YOUR INSTRUCTIONS -> What's needed is a word-for-word retyping of the entries below, pictures omitted.

SOURCE MATERIAL ->
-- Opening Marker --

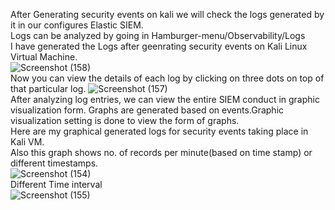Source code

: After Generating security events on kali we will check the logs generated by it in our configures Elastic SIEM.
<br>
Logs can be analyzed by going in Hamburger-menu/Observability/Logs
<br>
I have generated the Logs after geenrating security events on Kali Linux Virtual Machine.<br>
![Screenshot (158)](https://github.com/ishaa-09/SIEM-/assets/123836464/af3e50dd-9e1a-40dc-8098-34ebe786e2d5)
<br>
Now you can view the details of each log by clicking on three dots on top of that particular log.
![Screenshot (157)](https://github.com/ishaa-09/SIEM-/assets/123836464/70be8656-3caf-406f-8a0a-6a26bf152bab)
<br>
After analyzing log entries, we can view the entire SIEM conduct in graphic visualization form. Graphs are generated based on events.Graphic visualization setting is done to view the form of graphs.
<br>
Here are my graphical generated logs for security events taking place in Kali VM.
<br>
Also this graph shows no. of records per minute(based on time stamp) or different timestamps.
<br>
![Screenshot (154)](https://github.com/ishaa-09/SIEM-/assets/123836464/c21efe79-1a0e-48ef-bb4f-b640043ad0ea)
<br>
Different Time interval<br>
![Screenshot (155)](https://github.com/ishaa-09/SIEM-/assets/123836464/826bd37f-e7de-4a4d-a39c-40a31132b469)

-- Closing Marker --

RESULT ->
Source code

: After Generating security events on kali we will check the logs generated by it in our configures Elastic SIEM.
<br>
Logs can be analyzed by going in Hamburger-menu/Observability/Logs
<br>
I have generated the Logs after geenrating security events on Kali Linux Virtual Machine.<br>
![Screenshot (158)](https://github.com/ishaa-09/SIEM-/assets/123836464/af3e50dd-9e1a-40dc-8098-34ebe786e2d5)
<br>
Now you can view the details of each log by clicking on three dots on top of that particular log.
![Screenshot (157)](https://github.com/ishaa-09/SIEM-/assets/123836464/70be8656-3caf-406f-8a0a-6a26bf152bab)
<br>
After analyzing log entries, we can view the entire SIEM conduct in graphic visualization form. Graphs are generated based on events.Graphic visualization setting is done to view the form of graphs.
<br>
Here are my graphical generated logs for security events taking place in Kali VM.
<br>
Also this graph shows no. of records per minute(based on time stamp) or different timestamps.
<br>
![Screenshot (154)](https://github.com/ishaa-09/SIEM-/assets/123836464/c21efe79-1a0e-48ef-bb4f-b640043ad0ea)
<br>
Different Time interval<br>
![Screenshot (155)](https://github.com/ishaa-09/SIEM-/assets/123836464/826bd37f-e7de-4a4d-a39c-40a31132b469)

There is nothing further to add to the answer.